The S&P 500 is currently up 1.11 points and slightly bullish this morning as the $600 stimulus bill vs the $2000 bill is passed. Stocks ended a three day rally and more fresh record highs, succumbing to profit taking late in the day amid disappointment that the $2000 check to individuals was blocked.
The NASDAQ closed with a -0.38% loss, with the Dow and S&P 500 -0.22% lower. Treasuries ended with small losses but were off their cheapest levels. The 30- and 10-year yields were just over 1 bp higher at 1.674% and 0.935%, respectively. There’s little left to be done into year end, which is likely to leave the markets range bound.
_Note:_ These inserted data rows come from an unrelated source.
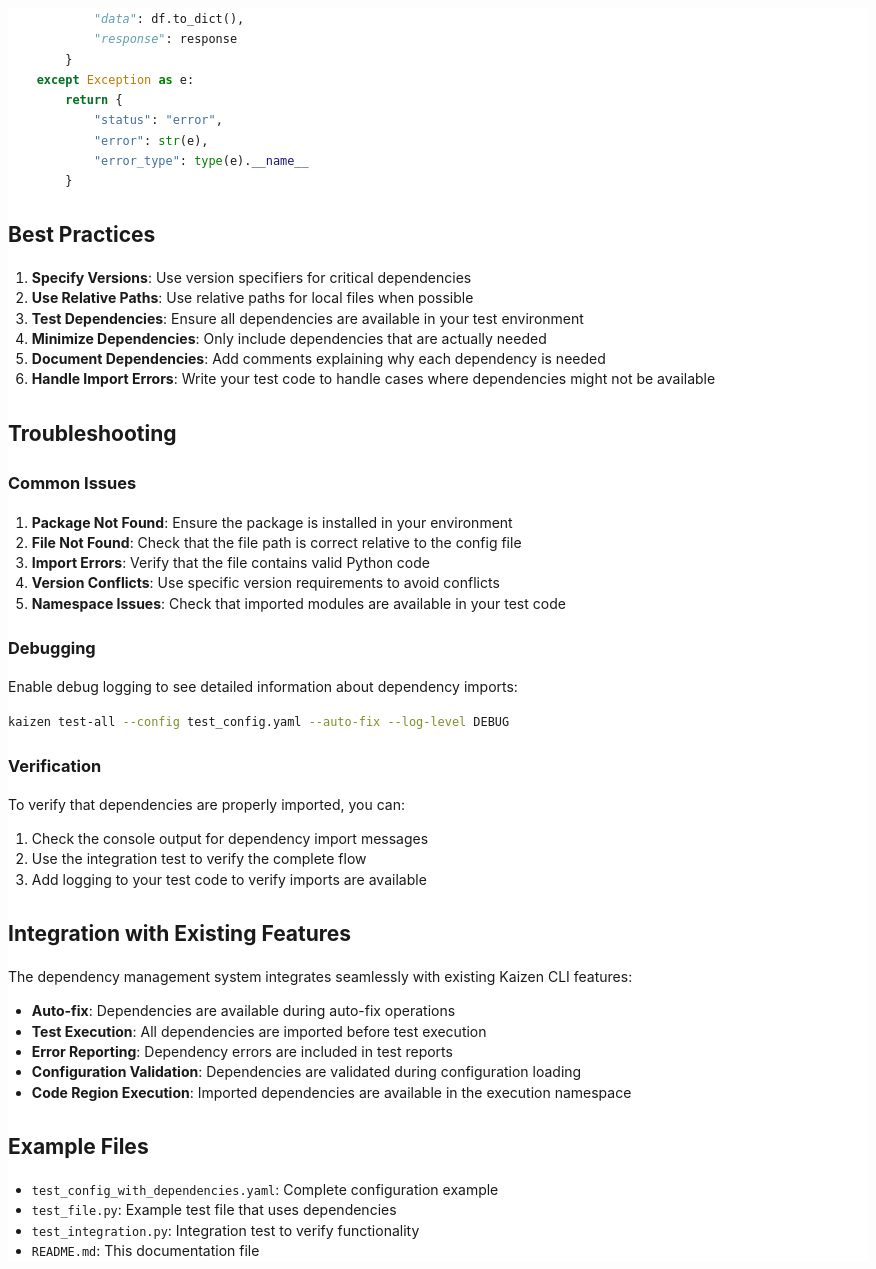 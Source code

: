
 ```python
            "data": df.to_dict(),
            "response": response
        }
    except Exception as e:
        return {
            "status": "error",
            "error": str(e),
            "error_type": type(e).__name__
        }
```

## Best Practices

1. **Specify Versions**: Use version specifiers for critical dependencies
2. **Use Relative Paths**: Use relative paths for local files when possible
3. **Test Dependencies**: Ensure all dependencies are available in your test environment
4. **Minimize Dependencies**: Only include dependencies that are actually needed
5. **Document Dependencies**: Add comments explaining why each dependency is needed
6. **Handle Import Errors**: Write your test code to handle cases where dependencies might not be available

## Troubleshooting

### Common Issues

1. **Package Not Found**: Ensure the package is installed in your environment
2. **File Not Found**: Check that the file path is correct relative to the config file
3. **Import Errors**: Verify that the file contains valid Python code
4. **Version Conflicts**: Use specific version requirements to avoid conflicts
5. **Namespace Issues**: Check that imported modules are available in your test code

### Debugging

Enable debug logging to see detailed information about dependency imports:

```bash
kaizen test-all --config test_config.yaml --auto-fix --log-level DEBUG
```

### Verification

To verify that dependencies are properly imported, you can:

1. Check the console output for dependency import messages
2. Use the integration test to verify the complete flow
3. Add logging to your test code to verify imports are available

## Integration with Existing Features

The dependency management system integrates seamlessly with existing Kaizen CLI features:

- **Auto-fix**: Dependencies are available during auto-fix operations
- **Test Execution**: All dependencies are imported before test execution
- **Error Reporting**: Dependency errors are included in test reports
- **Configuration Validation**: Dependencies are validated during configuration loading
- **Code Region Execution**: Imported dependencies are available in the execution namespace

## Example Files

- `test_config_with_dependencies.yaml`: Complete configuration example
- `test_file.py`: Example test file that uses dependencies
- `test_integration.py`: Integration test to verify functionality
- `README.md`: This documentation file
- U.S. calendar has S&P Case Shiller home prices, weekly chain store sales
- Canada data calendar pretty empty for the rest of the week
- Pound up as EU-UK deal, plus the 62 other UK-global deals, are digested
- DXY dollar index posted a 32-mth low, and EUR-USD a 32-mth high
- European stock markets have moved sideways, EGBs declined
- Asian markets traded mixed in thin holiday conditions
- Wall Street dipped as prospects for $2k checks faded; yields off highs
Today’s data slate remains thin. On tap are the November advance goods trade report, which is expected to see the deficit widen to $81.0 bln from $80.4 bln. Advance November wholesale and retail inventories are also slated. The December Chicago PMI is penciled in dipping to 57.0 from 58.2, while the November pending home sale index is seen steady at 128.9. Weekly MBA mortgage and oil inventory figures are also due.